The situation is equally worrying in northern California, which is generally well watered during winter and spring. The level of Lake Oroville, the state’s second reservoir and a key element in the network providing drinking water to 27 million Californians, is fifty meters lower than in 2019.
From now on, severe water restrictions are inevitable in the coming months, which could have serious consequences in several states in the west of the country, especially for farms that depend on irrigation and provide much of the water. fruits and vegetables of the country. Not to mention the California almond trees, which account for up to 80% of world production but which some farmers have already started to pull out to reduce their water consumption.
As of April 1, which traditionally marks the end of snowfall, snow reserves in the neighboring Sierra Nevada – the source of about a third of the water used in California – were only about 60% of the average. .
“What is really unique this year is that when the snow melted, the runoff ended up seeping into the dry soils and evaporating”, without actually reaching Lake Oroville to swell its reserves, John Yarbrough, an official with the California Department of Water Resources, told AFP.

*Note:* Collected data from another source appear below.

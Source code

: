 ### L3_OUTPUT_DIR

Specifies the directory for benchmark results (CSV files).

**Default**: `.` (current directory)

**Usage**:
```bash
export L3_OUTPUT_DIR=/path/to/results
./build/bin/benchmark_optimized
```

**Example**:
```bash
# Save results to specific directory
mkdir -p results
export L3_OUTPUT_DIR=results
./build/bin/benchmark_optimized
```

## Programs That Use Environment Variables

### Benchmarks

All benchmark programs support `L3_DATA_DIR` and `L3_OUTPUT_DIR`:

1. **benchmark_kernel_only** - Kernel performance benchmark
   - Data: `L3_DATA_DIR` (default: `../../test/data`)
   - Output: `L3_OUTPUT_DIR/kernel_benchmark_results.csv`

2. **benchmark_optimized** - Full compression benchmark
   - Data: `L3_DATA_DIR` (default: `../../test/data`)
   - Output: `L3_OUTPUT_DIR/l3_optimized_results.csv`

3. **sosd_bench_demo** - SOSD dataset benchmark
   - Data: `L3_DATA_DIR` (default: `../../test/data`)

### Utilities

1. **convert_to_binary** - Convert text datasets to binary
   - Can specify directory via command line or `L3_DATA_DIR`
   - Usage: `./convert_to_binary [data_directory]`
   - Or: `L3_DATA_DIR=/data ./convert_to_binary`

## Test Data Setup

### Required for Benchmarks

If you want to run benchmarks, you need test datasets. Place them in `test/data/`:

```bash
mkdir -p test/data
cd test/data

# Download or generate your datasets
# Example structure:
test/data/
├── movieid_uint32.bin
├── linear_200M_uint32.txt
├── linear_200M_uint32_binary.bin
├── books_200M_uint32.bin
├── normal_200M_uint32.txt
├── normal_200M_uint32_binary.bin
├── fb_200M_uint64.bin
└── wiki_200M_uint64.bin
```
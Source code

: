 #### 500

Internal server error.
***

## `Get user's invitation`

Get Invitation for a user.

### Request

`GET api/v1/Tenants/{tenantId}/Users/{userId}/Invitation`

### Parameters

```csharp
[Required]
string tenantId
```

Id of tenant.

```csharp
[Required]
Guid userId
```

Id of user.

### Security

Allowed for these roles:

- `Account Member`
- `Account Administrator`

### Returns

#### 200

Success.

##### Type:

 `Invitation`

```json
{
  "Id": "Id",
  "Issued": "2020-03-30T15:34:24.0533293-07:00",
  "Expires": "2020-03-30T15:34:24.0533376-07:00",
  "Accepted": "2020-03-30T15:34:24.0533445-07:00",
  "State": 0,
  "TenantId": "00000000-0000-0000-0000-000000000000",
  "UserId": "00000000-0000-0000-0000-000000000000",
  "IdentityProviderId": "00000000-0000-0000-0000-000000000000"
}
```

– “Rare, dangerous and deadly” –
According to the Drought Observatory, a third of California is currently experiencing “exceptional drought”, the most severe stage.
However, these arid soils and parched vegetation in turn create the conditions for an increase in temperatures, setting up a devastating vicious circle.
Unsurprisingly, the southwestern United States is bracing for an extreme heat wave next week, with temperatures at least 11 ° C above seasonal averages and risking to approach 50 ° C in places.
Las Vegas could thus beat the heat record established in 1940, with a temperature of up to 46 ° C next Wednesday, according to the weather services which launched an alert in various states.
Such conditions are “rare, dangerous and fatal,” warned National Weather in Phoenix, central Arizona.
The authorities fear in particular a resurgence of forest fires, which were particularly early and intense this year: at the end of May in California, the fires had already consumed five times more vegetation than last year at the same time.
For most experts, even though the southwestern United States is naturally prone to drought, there is no doubt that the situation is significantly worsened by global warming.
A study published last year in the journal Science estimated that climate change induced by human activities had accentuated the impact of drought by 46% between 2000 and 2018.
“What is clear is that we are already living in a new climate, a climate which is different from the one our systems were designed under fifty or a hundred years ago,” Noah Diffenbaugh, climatologist at AFP, told AFP recently. Stanford University of California.
“And it is a climate in which water deficits are mainly the consequence of warming”, estimates the expert, for whom it remains possible “to manage the risks presented by these climate changes”.
“But to achieve this, we must not only recognize the reality of this climate change and adjust to it, we must anticipate,” he underlines.